Goal of the exercise: Write out the listing exactly, from its first line through the line holding "Hendrickson | $1,150 |", but include none of the pictures.

--- Data shown Enclosed Below ---

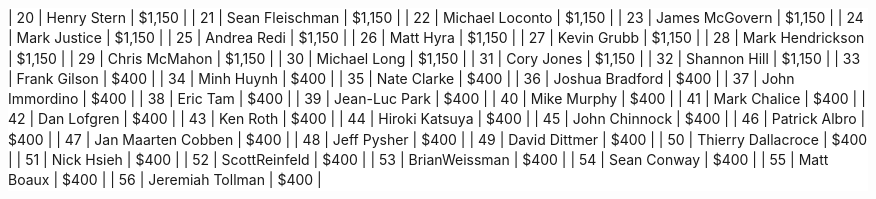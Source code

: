 | 20 | Henry Stern | $1,150 |
| 21 | Sean Fleischman | $1,150 |
| 22 | Michael Loconto | $1,150 |
| 23 | James McGovern | $1,150 |
| 24 | Mark Justice | $1,150 |
| 25 | Andrea Redi | $1,150 |
| 26 | Matt Hyra | $1,150 |
| 27 | Kevin Grubb | $1,150 |
| 28 | Mark Hendrickson | $1,150 |
| 29 | Chris McMahon | $1,150 |
| 30 | Michael Long | $1,150 |
| 31 | Cory Jones | $1,150 |
| 32 | Shannon Hill | $1,150 |
| 33 | Frank Gilson | $400 |
| 34 | Minh Huynh | $400 |
| 35 | Nate Clarke | $400 |
| 36 | Joshua Bradford | $400 |
| 37 | John Immordino | $400 |
| 38 | Eric Tam | $400 |
| 39 | Jean-Luc Park | $400 |
| 40 | Mike Murphy | $400 |
| 41 | Mark Chalice | $400 |
| 42 | Dan Lofgren | $400 |
| 43 | Ken Roth | $400 |
| 44 | Hiroki Katsuya | $400 |
| 45 | John Chinnock | $400 |
| 46 | Patrick Albro | $400 |
| 47 | Jan Maarten Cobben | $400 |
| 48 | Jeff Pysher | $400 |
| 49 | David Dittmer | $400 |
| 50 | Thierry Dallacroce | $400 |
| 51 | Nick Hsieh | $400 |
| 52 | ScottReinfeld | $400 |
| 53 | BrianWeissman | $400 |
| 54 | Sean Conway | $400 |
| 55 | Matt Boaux | $400 |
| 56 | Jeremiah Tollman | $400 |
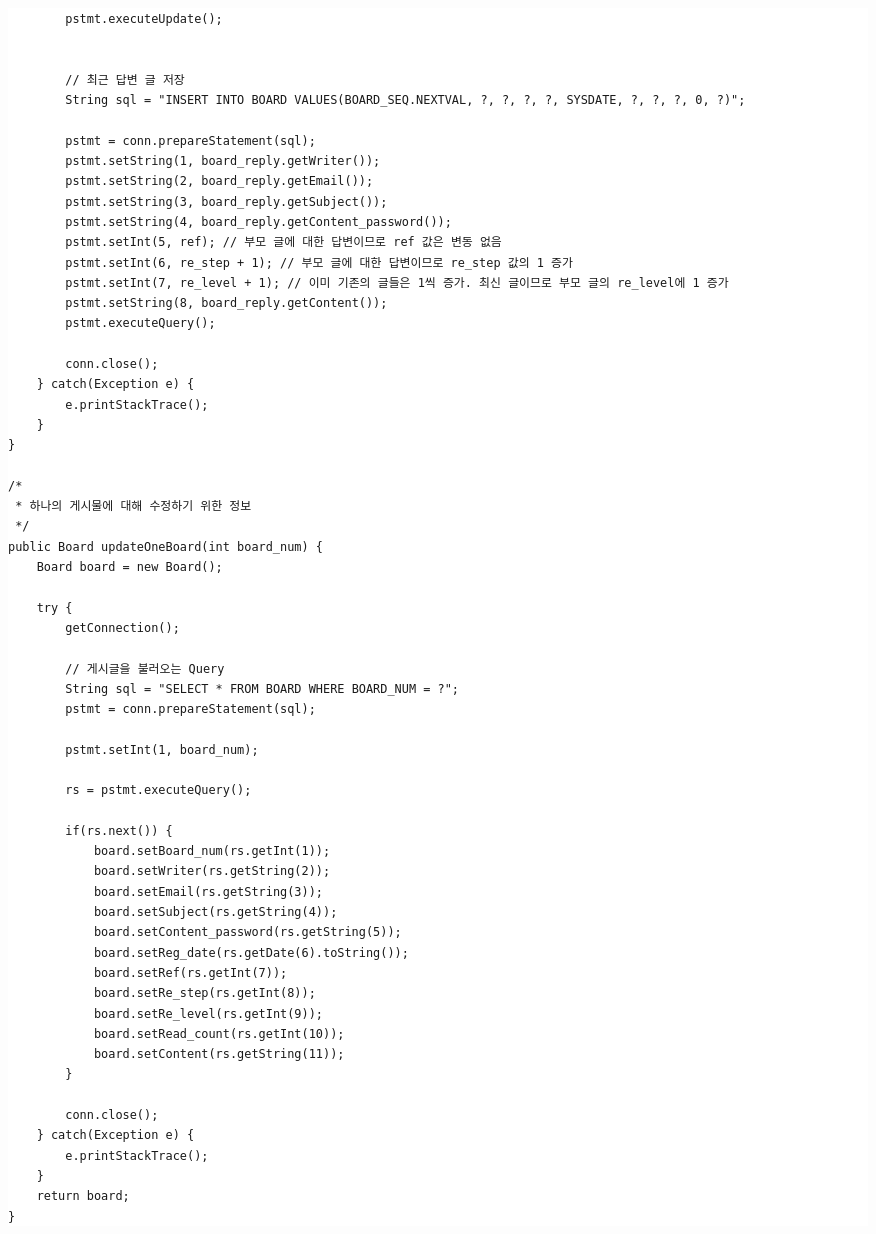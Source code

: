 			pstmt.executeUpdate();
			
			
			// 최근 답변 글 저장
			String sql = "INSERT INTO BOARD VALUES(BOARD_SEQ.NEXTVAL, ?, ?, ?, ?, SYSDATE, ?, ?, ?, 0, ?)";
			
			pstmt = conn.prepareStatement(sql);
			pstmt.setString(1, board_reply.getWriter());
			pstmt.setString(2, board_reply.getEmail());
			pstmt.setString(3, board_reply.getSubject());
			pstmt.setString(4, board_reply.getContent_password());
			pstmt.setInt(5, ref); // 부모 글에 대한 답변이므로 ref 값은 변동 없음
			pstmt.setInt(6, re_step + 1); // 부모 글에 대한 답변이므로 re_step 값의 1 증가
			pstmt.setInt(7, re_level + 1); // 이미 기존의 글들은 1씩 증가. 최신 글이므로 부모 글의 re_level에 1 증가
			pstmt.setString(8, board_reply.getContent());
			pstmt.executeQuery();
			
			conn.close();
		} catch(Exception e) {
			e.printStackTrace();
		}
	}
	
	/*
	 * 하나의 게시물에 대해 수정하기 위한 정보
	 */
	public Board updateOneBoard(int board_num) {
		Board board = new Board();
		
		try {
			getConnection();
			
			// 게시글을 불러오는 Query
			String sql = "SELECT * FROM BOARD WHERE BOARD_NUM = ?";
			pstmt = conn.prepareStatement(sql);
			
			pstmt.setInt(1, board_num);
			
			rs = pstmt.executeQuery();
			
			if(rs.next()) {
				board.setBoard_num(rs.getInt(1));
				board.setWriter(rs.getString(2));
				board.setEmail(rs.getString(3));
				board.setSubject(rs.getString(4));
				board.setContent_password(rs.getString(5));
				board.setReg_date(rs.getDate(6).toString());
				board.setRef(rs.getInt(7));
				board.setRe_step(rs.getInt(8));
				board.setRe_level(rs.getInt(9));
				board.setRead_count(rs.getInt(10));
				board.setContent(rs.getString(11));
			}
			
			conn.close();
		} catch(Exception e) {
			e.printStackTrace();
		}
		return board; 
	}
	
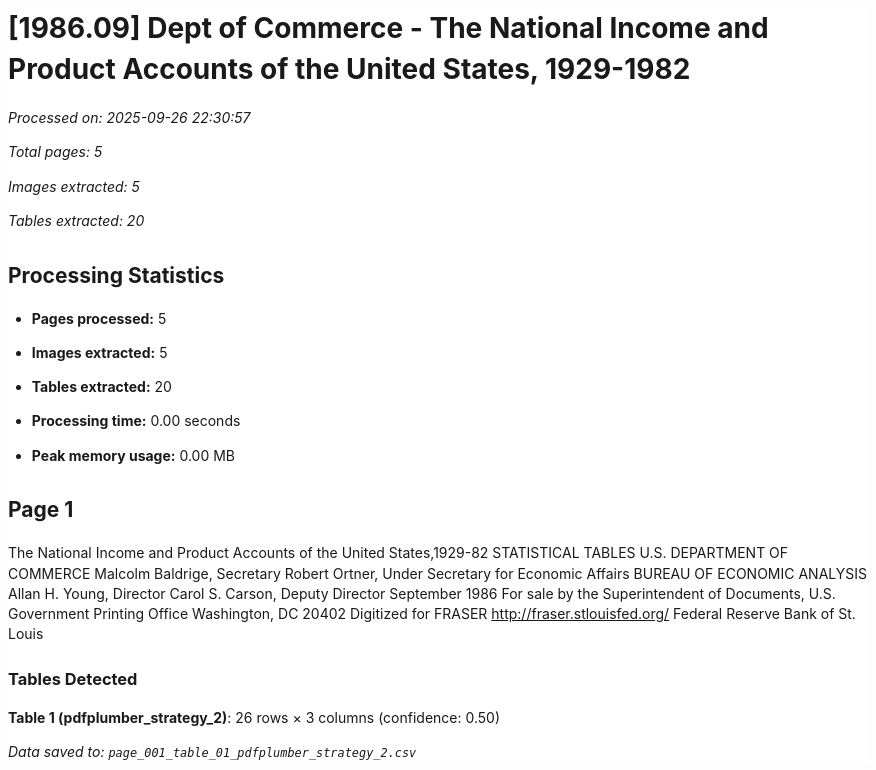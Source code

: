 # [1986.09] Dept of Commerce - The National Income and Product Accounts of the United States, 1929-1982

*Processed on: 2025-09-26 22:30:57*

*Total pages: 5*

*Images extracted: 5*

*Tables extracted: 20*


## Processing Statistics

- **Pages processed:** 5

- **Images extracted:** 5

- **Tables extracted:** 20

- **Processing time:** 0.00 seconds

- **Peak memory usage:** 0.00 MB


## Page 1

The
National Income
and Product Accounts
of the United States,1929-82
STATISTICAL TABLES
U.S. DEPARTMENT OF COMMERCE
Malcolm Baldrige, Secretary
Robert Ortner, Under Secretary
for Economic Affairs
BUREAU OF ECONOMIC ANALYSIS
Allan H. Young, Director
Carol S. Carson, Deputy Director
September 1986
For sale by the Superintendent of Documents, U.S. Government Printing Office
Washington, DC 20402
Digitized for FRASER 
http://fraser.stlouisfed.org/ 
Federal Reserve Bank of St. Louis



### Tables Detected

**Table 1 (pdfplumber_strategy_2)**: 26 rows × 3 columns (confidence: 0.50)

*Data saved to: `page_001_table_01_pdfplumber_strategy_2.csv`*


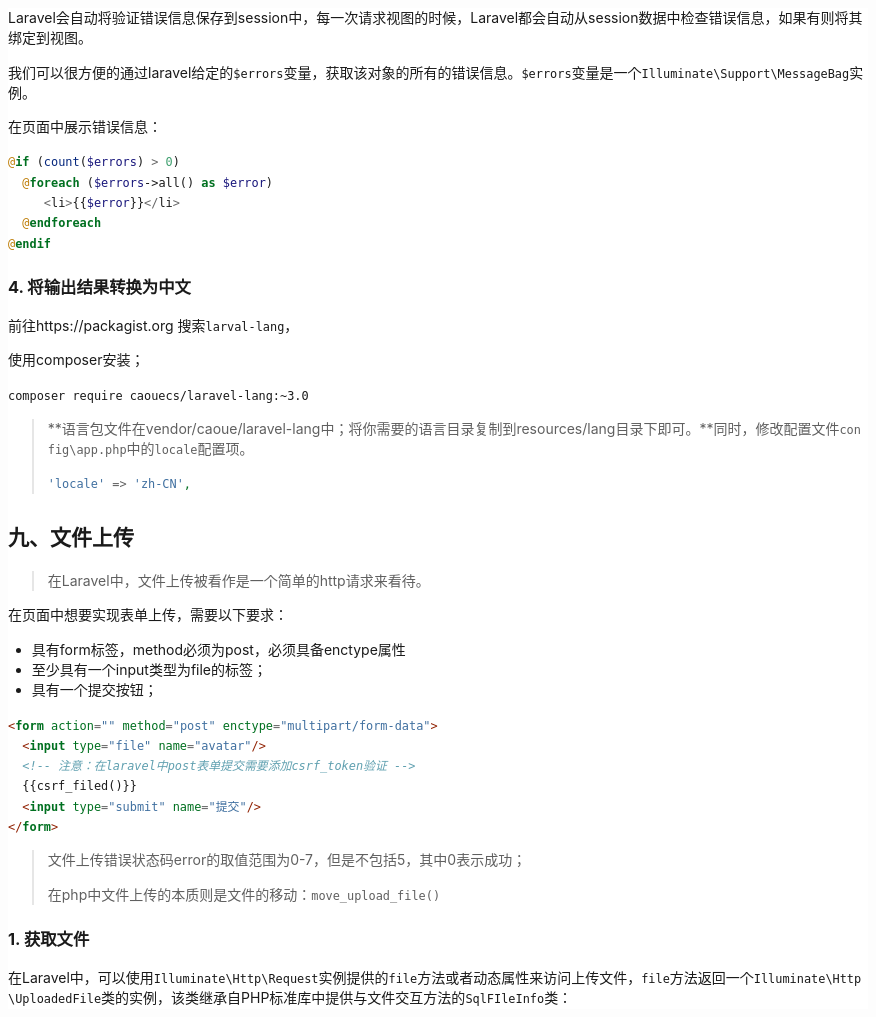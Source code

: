 Laravel会自动将验证错误信息保存到session中，每一次请求视图的时候，Laravel都会自动从session数据中检查错误信息，如果有则将其绑定到视图。

我们可以很方便的通过laravel给定的`$errors`变量，获取该对象的所有的错误信息。`$errors`变量是一个`Illuminate\Support\MessageBag`实例。

在页面中展示错误信息：

```php
@if (count($errors) > 0)
  @foreach ($errors->all() as $error)
     <li>{{$error}}</li>
  @endforeach
@endif
```

### 4. 将输出结果转换为中文

前往https://packagist.org 搜索`larval-lang`，

使用composer安装；

```shell
composer require caouecs/laravel-lang:~3.0
```

> **语言包文件在vendor/caoue/laravel-lang中；将你需要的语言目录复制到resources/lang目录下即可。**同时，修改配置文件`config\app.php`中的`locale`配置项。
>
> ```php
> 'locale' => 'zh-CN',
> ```

## 九、文件上传

> 在Laravel中，文件上传被看作是一个简单的http请求来看待。

在页面中想要实现表单上传，需要以下要求：

- 具有form标签，method必须为post，必须具备enctype属性
- 至少具有一个input类型为file的标签；
- 具有一个提交按钮；

```html
<form action="" method="post" enctype="multipart/form-data">
  <input type="file" name="avatar"/>
  <!-- 注意：在laravel中post表单提交需要添加csrf_token验证 -->
  {{csrf_filed()}}
  <input type="submit" name="提交"/>
</form>
```

> 文件上传错误状态码error的取值范围为0-7，但是不包括5，其中0表示成功；
>
> 在php中文件上传的本质则是文件的移动：`move_upload_file()`

### 1. 获取文件

在Laravel中，可以使用`Illuminate\Http\Request`实例提供的`file`方法或者动态属性来访问上传文件，`file`方法返回一个`Illuminate\Http\UploadedFile`类的实例，该类继承自PHP标准库中提供与文件交互方法的`SqlFIleInfo`类：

--- End of Enclosed Data shown ---

Answer below:
Source code

: | 20 | Henry Stern | $1,150 |
| 21 | Sean Fleischman | $1,150 |
| 22 | Michael Loconto | $1,150 |
| 23 | James McGovern | $1,150 |
| 24 | Mark Justice | $1,150 |
| 25 | Andrea Redi | $1,150 |
| 26 | Matt Hyra | $1,150 |
| 27 | Kevin Grubb | $1,150 |
| 28 | Mark Hendrickson | $1,150 |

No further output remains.